Oleh sebab itu, Yayasan TERANGI mengusulkan untuk mengembangkan Belitung mangrove park (BMP), yang merupakan strategi rehabilitasi hutan mangrove dengan memanfaatkan lahan bekas tambang di Desa Juru Sebrang, Kabupaten Belitung, dalam mengurangi dampak perubahan iklim kepada ekosistem dan masyarakat pesisir. BMP berbentuk taman wisata mangrove yang dapat dimanfaatkan secara berkelanjutan sebagai destinasi ekowisata, pendidikan, sumber matapencaharian (pelaku wisata dan budidaya) dan sekuestrasi karbon di masa depan. BMP akan mendukung upaya konservasi di KKPD Belitung dan taman hutan raya. HKM Juru Sebrang terletak di Kabupaten Belitung, Pulau Belitung. Secara geografis, kawasan tersebut terletak di 2,763455°LS dan 107.606039°BT. Peta lokasi kegiatan dapat dilihat pada Gambar 1. Biaya yang dikeluarkan untuk program ini adalah Rp.2.000.000.000,- untuk periode 18 bulan.

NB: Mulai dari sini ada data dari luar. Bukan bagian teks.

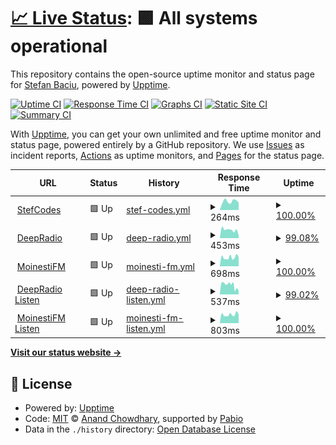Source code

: # [📈 Live Status](https://status.stefcodes.co.uk): <!--live status--> **🟩 All systems operational**

This repository contains the open-source uptime monitor and status page for [Stefan Baciu](https://stefcodes.co.uk), powered by [Upptime](https://github.com/upptime/upptime).

[![Uptime CI](https://github.com/StefCoders/status/workflows/Uptime%20CI/badge.svg)](https://github.com/StefCoders/status/actions?query=workflow%3A%22Uptime+CI%22)
[![Response Time CI](https://github.com/StefCoders/status/workflows/Response%20Time%20CI/badge.svg)](https://github.com/StefCoders/status/actions?query=workflow%3A%22Response+Time+CI%22)
[![Graphs CI](https://github.com/StefCoders/status/workflows/Graphs%20CI/badge.svg)](https://github.com/StefCoders/status/actions?query=workflow%3A%22Graphs+CI%22)
[![Static Site CI](https://github.com/StefCoders/status/workflows/Static%20Site%20CI/badge.svg)](https://github.com/StefCoders/status/actions?query=workflow%3A%22Static+Site+CI%22)
[![Summary CI](https://github.com/StefCoders/status/workflows/Summary%20CI/badge.svg)](https://github.com/StefCoders/status/actions?query=workflow%3A%22Summary+CI%22)

With [Upptime](https://upptime.js.org), you can get your own unlimited and free uptime monitor and status page, powered entirely by a GitHub repository. We use [Issues](https://github.com/StefCoders/status/issues) as incident reports, [Actions](https://github.com/StefCoders/status/actions) as uptime monitors, and [Pages](https://status.stefcodes.co.uk) for the status page.

<!--start: status pages-->
<!-- This summary is generated by Upptime (https://github.com/upptime/upptime) -->
<!-- Do not edit this manually, your changes will be overwritten -->
<!-- prettier-ignore -->
| URL | Status | History | Response Time | Uptime |
| --- | ------ | ------- | ------------- | ------ |
| <img alt="" src="https://icons.duckduckgo.com/ip3/stefcodes.co.uk.ico" height="13"> [StefCodes](https://stefcodes.co.uk) | 🟩 Up | [stef-codes.yml](https://github.com/StefCoders/status/commits/HEAD/history/stef-codes.yml) | <details><summary><img alt="Response time graph" src="./graphs/stef-codes/response-time-week.png" height="20"> 264ms</summary><br><a href="https://status.stefcodes.co.uk/history/stef-codes"><img alt="Response time 236" src="https://img.shields.io/endpoint?url=https%3A%2F%2Fraw.githubusercontent.com%2FStefCoders%2Fstatus%2FHEAD%2Fapi%2Fstef-codes%2Fresponse-time.json"></a><br><a href="https://status.stefcodes.co.uk/history/stef-codes"><img alt="24-hour response time 180" src="https://img.shields.io/endpoint?url=https%3A%2F%2Fraw.githubusercontent.com%2FStefCoders%2Fstatus%2FHEAD%2Fapi%2Fstef-codes%2Fresponse-time-day.json"></a><br><a href="https://status.stefcodes.co.uk/history/stef-codes"><img alt="7-day response time 264" src="https://img.shields.io/endpoint?url=https%3A%2F%2Fraw.githubusercontent.com%2FStefCoders%2Fstatus%2FHEAD%2Fapi%2Fstef-codes%2Fresponse-time-week.json"></a><br><a href="https://status.stefcodes.co.uk/history/stef-codes"><img alt="30-day response time 228" src="https://img.shields.io/endpoint?url=https%3A%2F%2Fraw.githubusercontent.com%2FStefCoders%2Fstatus%2FHEAD%2Fapi%2Fstef-codes%2Fresponse-time-month.json"></a><br><a href="https://status.stefcodes.co.uk/history/stef-codes"><img alt="1-year response time 236" src="https://img.shields.io/endpoint?url=https%3A%2F%2Fraw.githubusercontent.com%2FStefCoders%2Fstatus%2FHEAD%2Fapi%2Fstef-codes%2Fresponse-time-year.json"></a></details> | <details><summary><a href="https://status.stefcodes.co.uk/history/stef-codes">100.00%</a></summary><a href="https://status.stefcodes.co.uk/history/stef-codes"><img alt="All-time uptime 99.95%" src="https://img.shields.io/endpoint?url=https%3A%2F%2Fraw.githubusercontent.com%2FStefCoders%2Fstatus%2FHEAD%2Fapi%2Fstef-codes%2Fuptime.json"></a><br><a href="https://status.stefcodes.co.uk/history/stef-codes"><img alt="24-hour uptime 100.00%" src="https://img.shields.io/endpoint?url=https%3A%2F%2Fraw.githubusercontent.com%2FStefCoders%2Fstatus%2FHEAD%2Fapi%2Fstef-codes%2Fuptime-day.json"></a><br><a href="https://status.stefcodes.co.uk/history/stef-codes"><img alt="7-day uptime 100.00%" src="https://img.shields.io/endpoint?url=https%3A%2F%2Fraw.githubusercontent.com%2FStefCoders%2Fstatus%2FHEAD%2Fapi%2Fstef-codes%2Fuptime-week.json"></a><br><a href="https://status.stefcodes.co.uk/history/stef-codes"><img alt="30-day uptime 100.00%" src="https://img.shields.io/endpoint?url=https%3A%2F%2Fraw.githubusercontent.com%2FStefCoders%2Fstatus%2FHEAD%2Fapi%2Fstef-codes%2Fuptime-month.json"></a><br><a href="https://status.stefcodes.co.uk/history/stef-codes"><img alt="1-year uptime 99.95%" src="https://img.shields.io/endpoint?url=https%3A%2F%2Fraw.githubusercontent.com%2FStefCoders%2Fstatus%2FHEAD%2Fapi%2Fstef-codes%2Fuptime-year.json"></a></details>
| <img alt="" src="https://icons.duckduckgo.com/ip3/deepradio.co.uk.ico" height="13"> [DeepRadio](https://deepradio.co.uk) | 🟩 Up | [deep-radio.yml](https://github.com/StefCoders/status/commits/HEAD/history/deep-radio.yml) | <details><summary><img alt="Response time graph" src="./graphs/deep-radio/response-time-week.png" height="20"> 453ms</summary><br><a href="https://status.stefcodes.co.uk/history/deep-radio"><img alt="Response time 482" src="https://img.shields.io/endpoint?url=https%3A%2F%2Fraw.githubusercontent.com%2FStefCoders%2Fstatus%2FHEAD%2Fapi%2Fdeep-radio%2Fresponse-time.json"></a><br><a href="https://status.stefcodes.co.uk/history/deep-radio"><img alt="24-hour response time 431" src="https://img.shields.io/endpoint?url=https%3A%2F%2Fraw.githubusercontent.com%2FStefCoders%2Fstatus%2FHEAD%2Fapi%2Fdeep-radio%2Fresponse-time-day.json"></a><br><a href="https://status.stefcodes.co.uk/history/deep-radio"><img alt="7-day response time 453" src="https://img.shields.io/endpoint?url=https%3A%2F%2Fraw.githubusercontent.com%2FStefCoders%2Fstatus%2FHEAD%2Fapi%2Fdeep-radio%2Fresponse-time-week.json"></a><br><a href="https://status.stefcodes.co.uk/history/deep-radio"><img alt="30-day response time 498" src="https://img.shields.io/endpoint?url=https%3A%2F%2Fraw.githubusercontent.com%2FStefCoders%2Fstatus%2FHEAD%2Fapi%2Fdeep-radio%2Fresponse-time-month.json"></a><br><a href="https://status.stefcodes.co.uk/history/deep-radio"><img alt="1-year response time 482" src="https://img.shields.io/endpoint?url=https%3A%2F%2Fraw.githubusercontent.com%2FStefCoders%2Fstatus%2FHEAD%2Fapi%2Fdeep-radio%2Fresponse-time-year.json"></a></details> | <details><summary><a href="https://status.stefcodes.co.uk/history/deep-radio">99.08%</a></summary><a href="https://status.stefcodes.co.uk/history/deep-radio"><img alt="All-time uptime 99.95%" src="https://img.shields.io/endpoint?url=https%3A%2F%2Fraw.githubusercontent.com%2FStefCoders%2Fstatus%2FHEAD%2Fapi%2Fdeep-radio%2Fuptime.json"></a><br><a href="https://status.stefcodes.co.uk/history/deep-radio"><img alt="24-hour uptime 100.00%" src="https://img.shields.io/endpoint?url=https%3A%2F%2Fraw.githubusercontent.com%2FStefCoders%2Fstatus%2FHEAD%2Fapi%2Fdeep-radio%2Fuptime-day.json"></a><br><a href="https://status.stefcodes.co.uk/history/deep-radio"><img alt="7-day uptime 99.08%" src="https://img.shields.io/endpoint?url=https%3A%2F%2Fraw.githubusercontent.com%2FStefCoders%2Fstatus%2FHEAD%2Fapi%2Fdeep-radio%2Fuptime-week.json"></a><br><a href="https://status.stefcodes.co.uk/history/deep-radio"><img alt="30-day uptime 99.79%" src="https://img.shields.io/endpoint?url=https%3A%2F%2Fraw.githubusercontent.com%2FStefCoders%2Fstatus%2FHEAD%2Fapi%2Fdeep-radio%2Fuptime-month.json"></a><br><a href="https://status.stefcodes.co.uk/history/deep-radio"><img alt="1-year uptime 99.95%" src="https://img.shields.io/endpoint?url=https%3A%2F%2Fraw.githubusercontent.com%2FStefCoders%2Fstatus%2FHEAD%2Fapi%2Fdeep-radio%2Fuptime-year.json"></a></details>
| <img alt="" src="https://icons.duckduckgo.com/ip3/moinestifm.ro.ico" height="13"> [MoinestiFM](https://moinestifm.ro) | 🟩 Up | [moinesti-fm.yml](https://github.com/StefCoders/status/commits/HEAD/history/moinesti-fm.yml) | <details><summary><img alt="Response time graph" src="./graphs/moinesti-fm/response-time-week.png" height="20"> 698ms</summary><br><a href="https://status.stefcodes.co.uk/history/moinesti-fm"><img alt="Response time 898" src="https://img.shields.io/endpoint?url=https%3A%2F%2Fraw.githubusercontent.com%2FStefCoders%2Fstatus%2FHEAD%2Fapi%2Fmoinesti-fm%2Fresponse-time.json"></a><br><a href="https://status.stefcodes.co.uk/history/moinesti-fm"><img alt="24-hour response time 887" src="https://img.shields.io/endpoint?url=https%3A%2F%2Fraw.githubusercontent.com%2FStefCoders%2Fstatus%2FHEAD%2Fapi%2Fmoinesti-fm%2Fresponse-time-day.json"></a><br><a href="https://status.stefcodes.co.uk/history/moinesti-fm"><img alt="7-day response time 698" src="https://img.shields.io/endpoint?url=https%3A%2F%2Fraw.githubusercontent.com%2FStefCoders%2Fstatus%2FHEAD%2Fapi%2Fmoinesti-fm%2Fresponse-time-week.json"></a><br><a href="https://status.stefcodes.co.uk/history/moinesti-fm"><img alt="30-day response time 1234" src="https://img.shields.io/endpoint?url=https%3A%2F%2Fraw.githubusercontent.com%2FStefCoders%2Fstatus%2FHEAD%2Fapi%2Fmoinesti-fm%2Fresponse-time-month.json"></a><br><a href="https://status.stefcodes.co.uk/history/moinesti-fm"><img alt="1-year response time 898" src="https://img.shields.io/endpoint?url=https%3A%2F%2Fraw.githubusercontent.com%2FStefCoders%2Fstatus%2FHEAD%2Fapi%2Fmoinesti-fm%2Fresponse-time-year.json"></a></details> | <details><summary><a href="https://status.stefcodes.co.uk/history/moinesti-fm">100.00%</a></summary><a href="https://status.stefcodes.co.uk/history/moinesti-fm"><img alt="All-time uptime 99.24%" src="https://img.shields.io/endpoint?url=https%3A%2F%2Fraw.githubusercontent.com%2FStefCoders%2Fstatus%2FHEAD%2Fapi%2Fmoinesti-fm%2Fuptime.json"></a><br><a href="https://status.stefcodes.co.uk/history/moinesti-fm"><img alt="24-hour uptime 100.00%" src="https://img.shields.io/endpoint?url=https%3A%2F%2Fraw.githubusercontent.com%2FStefCoders%2Fstatus%2FHEAD%2Fapi%2Fmoinesti-fm%2Fuptime-day.json"></a><br><a href="https://status.stefcodes.co.uk/history/moinesti-fm"><img alt="7-day uptime 100.00%" src="https://img.shields.io/endpoint?url=https%3A%2F%2Fraw.githubusercontent.com%2FStefCoders%2Fstatus%2FHEAD%2Fapi%2Fmoinesti-fm%2Fuptime-week.json"></a><br><a href="https://status.stefcodes.co.uk/history/moinesti-fm"><img alt="30-day uptime 99.39%" src="https://img.shields.io/endpoint?url=https%3A%2F%2Fraw.githubusercontent.com%2FStefCoders%2Fstatus%2FHEAD%2Fapi%2Fmoinesti-fm%2Fuptime-month.json"></a><br><a href="https://status.stefcodes.co.uk/history/moinesti-fm"><img alt="1-year uptime 99.24%" src="https://img.shields.io/endpoint?url=https%3A%2F%2Fraw.githubusercontent.com%2FStefCoders%2Fstatus%2FHEAD%2Fapi%2Fmoinesti-fm%2Fuptime-year.json"></a></details>
| <img alt="" src="https://icons.duckduckgo.com/ip3/listen.deepradio.co.uk.ico" height="13"> [DeepRadio Listen](https://listen.deepradio.co.uk) | 🟩 Up | [deep-radio-listen.yml](https://github.com/StefCoders/status/commits/HEAD/history/deep-radio-listen.yml) | <details><summary><img alt="Response time graph" src="./graphs/deep-radio-listen/response-time-week.png" height="20"> 537ms</summary><br><a href="https://status.stefcodes.co.uk/history/deep-radio-listen"><img alt="Response time 961" src="https://img.shields.io/endpoint?url=https%3A%2F%2Fraw.githubusercontent.com%2FStefCoders%2Fstatus%2FHEAD%2Fapi%2Fdeep-radio-listen%2Fresponse-time.json"></a><br><a href="https://status.stefcodes.co.uk/history/deep-radio-listen"><img alt="24-hour response time 439" src="https://img.shields.io/endpoint?url=https%3A%2F%2Fraw.githubusercontent.com%2FStefCoders%2Fstatus%2FHEAD%2Fapi%2Fdeep-radio-listen%2Fresponse-time-day.json"></a><br><a href="https://status.stefcodes.co.uk/history/deep-radio-listen"><img alt="7-day response time 537" src="https://img.shields.io/endpoint?url=https%3A%2F%2Fraw.githubusercontent.com%2FStefCoders%2Fstatus%2FHEAD%2Fapi%2Fdeep-radio-listen%2Fresponse-time-week.json"></a><br><a href="https://status.stefcodes.co.uk/history/deep-radio-listen"><img alt="30-day response time 1030" src="https://img.shields.io/endpoint?url=https%3A%2F%2Fraw.githubusercontent.com%2FStefCoders%2Fstatus%2FHEAD%2Fapi%2Fdeep-radio-listen%2Fresponse-time-month.json"></a><br><a href="https://status.stefcodes.co.uk/history/deep-radio-listen"><img alt="1-year response time 961" src="https://img.shields.io/endpoint?url=https%3A%2F%2Fraw.githubusercontent.com%2FStefCoders%2Fstatus%2FHEAD%2Fapi%2Fdeep-radio-listen%2Fresponse-time-year.json"></a></details> | <details><summary><a href="https://status.stefcodes.co.uk/history/deep-radio-listen">99.02%</a></summary><a href="https://status.stefcodes.co.uk/history/deep-radio-listen"><img alt="All-time uptime 97.74%" src="https://img.shields.io/endpoint?url=https%3A%2F%2Fraw.githubusercontent.com%2FStefCoders%2Fstatus%2FHEAD%2Fapi%2Fdeep-radio-listen%2Fuptime.json"></a><br><a href="https://status.stefcodes.co.uk/history/deep-radio-listen"><img alt="24-hour uptime 100.00%" src="https://img.shields.io/endpoint?url=https%3A%2F%2Fraw.githubusercontent.com%2FStefCoders%2Fstatus%2FHEAD%2Fapi%2Fdeep-radio-listen%2Fuptime-day.json"></a><br><a href="https://status.stefcodes.co.uk/history/deep-radio-listen"><img alt="7-day uptime 99.02%" src="https://img.shields.io/endpoint?url=https%3A%2F%2Fraw.githubusercontent.com%2FStefCoders%2Fstatus%2FHEAD%2Fapi%2Fdeep-radio-listen%2Fuptime-week.json"></a><br><a href="https://status.stefcodes.co.uk/history/deep-radio-listen"><img alt="30-day uptime 97.81%" src="https://img.shields.io/endpoint?url=https%3A%2F%2Fraw.githubusercontent.com%2FStefCoders%2Fstatus%2FHEAD%2Fapi%2Fdeep-radio-listen%2Fuptime-month.json"></a><br><a href="https://status.stefcodes.co.uk/history/deep-radio-listen"><img alt="1-year uptime 97.74%" src="https://img.shields.io/endpoint?url=https%3A%2F%2Fraw.githubusercontent.com%2FStefCoders%2Fstatus%2FHEAD%2Fapi%2Fdeep-radio-listen%2Fuptime-year.json"></a></details>
| <img alt="" src="https://icons.duckduckgo.com/ip3/listen.moinestifm.ro.ico" height="13"> [MoinestiFM Listen](https://listen.moinestifm.ro) | 🟩 Up | [moinesti-fm-listen.yml](https://github.com/StefCoders/status/commits/HEAD/history/moinesti-fm-listen.yml) | <details><summary><img alt="Response time graph" src="./graphs/moinesti-fm-listen/response-time-week.png" height="20"> 803ms</summary><br><a href="https://status.stefcodes.co.uk/history/moinesti-fm-listen"><img alt="Response time 1205" src="https://img.shields.io/endpoint?url=https%3A%2F%2Fraw.githubusercontent.com%2FStefCoders%2Fstatus%2FHEAD%2Fapi%2Fmoinesti-fm-listen%2Fresponse-time.json"></a><br><a href="https://status.stefcodes.co.uk/history/moinesti-fm-listen"><img alt="24-hour response time 948" src="https://img.shields.io/endpoint?url=https%3A%2F%2Fraw.githubusercontent.com%2FStefCoders%2Fstatus%2FHEAD%2Fapi%2Fmoinesti-fm-listen%2Fresponse-time-day.json"></a><br><a href="https://status.stefcodes.co.uk/history/moinesti-fm-listen"><img alt="7-day response time 803" src="https://img.shields.io/endpoint?url=https%3A%2F%2Fraw.githubusercontent.com%2FStefCoders%2Fstatus%2FHEAD%2Fapi%2Fmoinesti-fm-listen%2Fresponse-time-week.json"></a><br><a href="https://status.stefcodes.co.uk/history/moinesti-fm-listen"><img alt="30-day response time 1591" src="https://img.shields.io/endpoint?url=https%3A%2F%2Fraw.githubusercontent.com%2FStefCoders%2Fstatus%2FHEAD%2Fapi%2Fmoinesti-fm-listen%2Fresponse-time-month.json"></a><br><a href="https://status.stefcodes.co.uk/history/moinesti-fm-listen"><img alt="1-year response time 1205" src="https://img.shields.io/endpoint?url=https%3A%2F%2Fraw.githubusercontent.com%2FStefCoders%2Fstatus%2FHEAD%2Fapi%2Fmoinesti-fm-listen%2Fresponse-time-year.json"></a></details> | <details><summary><a href="https://status.stefcodes.co.uk/history/moinesti-fm-listen">100.00%</a></summary><a href="https://status.stefcodes.co.uk/history/moinesti-fm-listen"><img alt="All-time uptime 95.77%" src="https://img.shields.io/endpoint?url=https%3A%2F%2Fraw.githubusercontent.com%2FStefCoders%2Fstatus%2FHEAD%2Fapi%2Fmoinesti-fm-listen%2Fuptime.json"></a><br><a href="https://status.stefcodes.co.uk/history/moinesti-fm-listen"><img alt="24-hour uptime 100.00%" src="https://img.shields.io/endpoint?url=https%3A%2F%2Fraw.githubusercontent.com%2FStefCoders%2Fstatus%2FHEAD%2Fapi%2Fmoinesti-fm-listen%2Fuptime-day.json"></a><br><a href="https://status.stefcodes.co.uk/history/moinesti-fm-listen"><img alt="7-day uptime 100.00%" src="https://img.shields.io/endpoint?url=https%3A%2F%2Fraw.githubusercontent.com%2FStefCoders%2Fstatus%2FHEAD%2Fapi%2Fmoinesti-fm-listen%2Fuptime-week.json"></a><br><a href="https://status.stefcodes.co.uk/history/moinesti-fm-listen"><img alt="30-day uptime 98.04%" src="https://img.shields.io/endpoint?url=https%3A%2F%2Fraw.githubusercontent.com%2FStefCoders%2Fstatus%2FHEAD%2Fapi%2Fmoinesti-fm-listen%2Fuptime-month.json"></a><br><a href="https://status.stefcodes.co.uk/history/moinesti-fm-listen"><img alt="1-year uptime 95.77%" src="https://img.shields.io/endpoint?url=https%3A%2F%2Fraw.githubusercontent.com%2FStefCoders%2Fstatus%2FHEAD%2Fapi%2Fmoinesti-fm-listen%2Fuptime-year.json"></a></details>

<!--end: status pages-->

[**Visit our status website →**](https://status.stefcodes.co.uk)

## 📄 License

- Powered by: [Upptime](https://github.com/upptime/upptime)
- Code: [MIT](./LICENSE) © [Anand Chowdhary](https://anandchowdhary.com), supported by [Pabio](https://pabio.com)
- Data in the `./history` directory: [Open Database License](https://opendatacommons.org/licenses/odbl/1-0/)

Tujuan dari program ini adalah mengurangi dampak perubahan iklim kepada ekosistem dan masyarakat Desa Juru Sebrang melalui rehabilitasi mangrove, penyediaan mata pencaharian, dan peningkatan partisipasi masyarakat dalam mendukung pengelolaan kawasan konservasi perairan.

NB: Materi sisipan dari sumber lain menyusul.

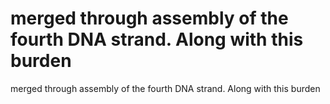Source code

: # merged through assembly of the fourth DNA strand. Along with this burden

merged through assembly of the fourth DNA strand. Along with this burden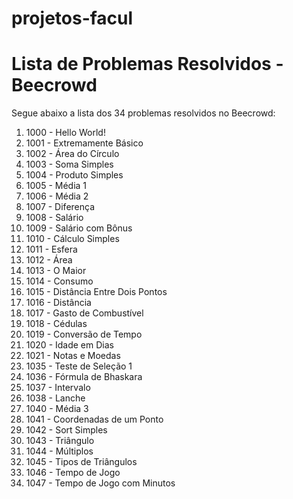 # projetos-facul
# Lista de Problemas Resolvidos - Beecrowd

Segue abaixo a lista dos 34 problemas resolvidos no Beecrowd:

1. 1000 - Hello World!
2. 1001 - Extremamente Básico
3. 1002 - Área do Círculo
4. 1003 - Soma Simples
5. 1004 - Produto Simples
6. 1005 - Média 1
7. 1006 - Média 2
8. 1007 - Diferença
9. 1008 - Salário
10. 1009 - Salário com Bônus
11. 1010 - Cálculo Simples
12. 1011 - Esfera
13. 1012 - Área
14. 1013 - O Maior
15. 1014 - Consumo
16. 1015 - Distância Entre Dois Pontos
17. 1016 - Distância
18. 1017 - Gasto de Combustível
19. 1018 - Cédulas
20. 1019 - Conversão de Tempo
21. 1020 - Idade em Dias
22. 1021 - Notas e Moedas
23. 1035 - Teste de Seleção 1
24. 1036 - Fórmula de Bhaskara
25. 1037 - Intervalo
26. 1038 - Lanche
27. 1040 - Média 3
28. 1041 - Coordenadas de um Ponto
29. 1042 - Sort Simples
30. 1043 - Triângulo
31. 1044 - Múltiplos
32. 1045 - Tipos de Triângulos
33. 1046 - Tempo de Jogo
34. 1047 - Tempo de Jogo com Minutos
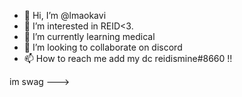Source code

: - 👋 Hi, I’m @lmaokavi
- 👀 I’m interested in REID<3.
- 🌱 I’m currently learning medical
- 💞️ I’m looking to collaborate on discord
- 📫 How to reach me add my dc reidismine#8660 !!

im swag
--->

Langkah pertama yang dilakukan adalah survei awal untuk pemetaan lokasi dan penentuan garis dasar estimasi karbon di HKM Desa Juru Sebrang. Untuk pemetaan dan mengetahui kondisi status ekosistem mangrove maka dilakukan analisis vegetasi berdasarkan SNI 7717:2011 tentang Survei dan pemetaan mangrove. Untuk mengetahui garis dasar cadangan karbon, metode yang digunakan sesuai dengan SNI 7724:2011 tentang Pengukuran dan penghitungan cadangan karbon – Pengukuran lapangan untuk penaksiran cadangan karbon hutan (ground based forest carbon accounting).

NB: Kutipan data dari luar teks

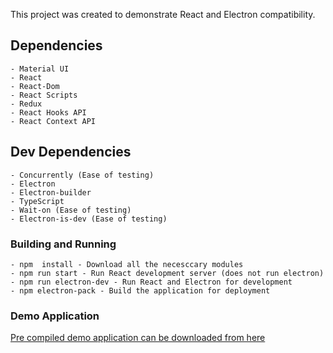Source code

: This project was created to demonstrate React and Electron compatibility.

## Dependencies
    - Material UI
    - React
    - React-Dom
    - React Scripts
    - Redux
    - React Hooks API
    - React Context API

## Dev Dependencies 

    - Concurrently (Ease of testing)
    - Electron
    - Electron-builder
    - TypeScript
    - Wait-on (Ease of testing)
    - Electron-is-dev (Ease of testing)
    
### Building and Running 

    - npm  install - Download all the necesccary modules 
    - npm run start - Run React development server (does not run electron)
    - npm run electron-dev - Run React and Electron for development 
    - npm electron-pack - Build the application for deployment
    
 ### Demo Application
 
 [Pre compiled demo application can be downloaded from here](https://github.com/HzKharel/SuperheroSearchElectron/raw/master/dist/Super%20Search%20Setup%200.1.0.exe)

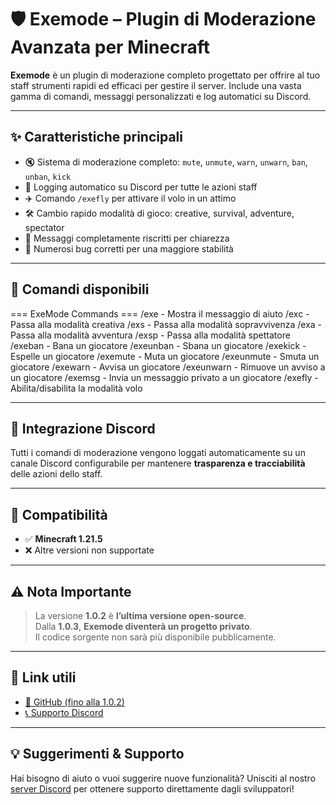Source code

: # 🛡️ Exemode – Plugin di Moderazione Avanzata per Minecraft

**Exemode** è un plugin di moderazione completo progettato per offrire al tuo staff strumenti rapidi ed efficaci per gestire il server. Include una vasta gamma di comandi, messaggi personalizzati e log automatici su Discord.

---

## ✨ Caratteristiche principali

- 🔇 Sistema di moderazione completo: `mute`, `unmute`, `warn`, `unwarn`, `ban`, `unban`, `kick`
- 📡 Logging automatico su Discord per tutte le azioni staff
- ✈️ Comando `/exefly` per attivare il volo in un attimo
- 🛠️ Cambio rapido modalità di gioco: creative, survival, adventure, spectator
- 💬 Messaggi completamente riscritti per chiarezza
- 🐞 Numerosi bug corretti per una maggiore stabilità

---

## 🧾 Comandi disponibili

=== ExeMode Commands ===
/exe - Mostra il messaggio di aiuto
/exc - Passa alla modalità creativa
/exs - Passa alla modalità sopravvivenza
/exa - Passa alla modalità avventura
/exsp - Passa alla modalità spettatore
/exeban - Bana un giocatore
/exeunban - Sbana un giocatore
/exekick - Espelle un giocatore
/exemute - Muta un giocatore
/exeunmute - Smuta un giocatore
/exewarn - Avvisa un giocatore
/exeunwarn - Rimuove un avviso a un giocatore
/exemsg - Invia un messaggio privato a un giocatore
/exefly - Abilita/disabilita la modalità volo


---

## 📡 Integrazione Discord

Tutti i comandi di moderazione vengono loggati automaticamente su un canale Discord configurabile per mantenere **trasparenza e tracciabilità** delle azioni dello staff.

---

## 📌 Compatibilità

- ✅ **Minecraft 1.21.5**
- ❌ Altre versioni non supportate

---

## ⚠️ Nota Importante

> La versione **1.0.2** è **l’ultima versione open-source**.  
> Dalla **1.0.3**, **Exemode diventerà un progetto privato**.  
> Il codice sorgente non sarà più disponibile pubblicamente.

---

## 🔗 Link utili

- [📁 GitHub (fino alla 1.0.2)](https://github.com/Furios12/ExeMode)
- [📞 Supporto Discord](https://discord.gg/dTdJtjD2VW)

---

## 💡 Suggerimenti & Supporto

Hai bisogno di aiuto o vuoi suggerire nuove funzionalità? Unisciti al nostro [server Discord](https://discord.gg/dTdJtjD2VW) per ottenere supporto direttamente dagli sviluppatori!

Rehabilitasi dilakukan pada kawasan Hutan Kemasyarakatan Desa Juru Sebrang, yang berdekatan dengan KKPD Belitung. Masyarakat dilatih untuk melakukan rehabilitasi mangrove dan hutan pantai. Kawasan HKM kemudian dibuat petak-petak untuk rehabilitasi sesuai hasil pemetaan lokasi dan status ekosistem mangrove, dengan bibit pohon yang diambil dari kawasan sekitar yang disemai terlebih dahulu. Bibit mangrove dan hutan pantai yang digunakan antara lain: Rhizophora spp., Bruguiera spp., Terminalia catappa, Casuarina equisetifolia, dan lain sebagainya. Tumbuhan yang dipilih adalah tumbuhan yang cepat membangun ekosistem sehingga dapat segera menjadi habitat berbagai makhluk hidup lainnya. Masyarakat dilatih untuk mengelola ekowisata dan konservasi, melalui serangkaian pelatihan, seperti pemantauan ekosistem pesisir, ekowisata, pengelolaan keuangan usaha kecil, diversifikasi produk wisata, dan perencanaan kawasan konservasi. Masyarakat yang telah mampu mengelola ekowisata akan difasilitasi dalam pengembangan fasilitas wisata di dalam BMP. Fasilitas yang akan dikembangkan meliputi pusat informasi ekowisata dan perubahan iklim, trek mangrove, menara pengamatan burung, papan informasi, serta fasilitas kebersihan.